◆ WHAT THE TASK ASKS
Wherever an image appears in the entries, drop it and reproduce everything else exactly.
*** Begin section ***
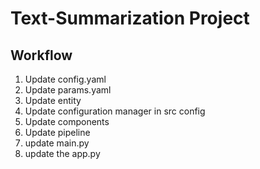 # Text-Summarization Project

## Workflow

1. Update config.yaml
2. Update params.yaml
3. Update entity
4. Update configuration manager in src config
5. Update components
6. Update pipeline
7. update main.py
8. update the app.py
*** End section ***
◆ WRITTEN ANSWER
 # Text-Summarization Project

## Workflow

1. Update config.yaml
2. Update params.yaml
3. Update entity
4. Update configuration manager in src config
5. Update components
6. Update pipeline
7. update main.py
8. update the app.py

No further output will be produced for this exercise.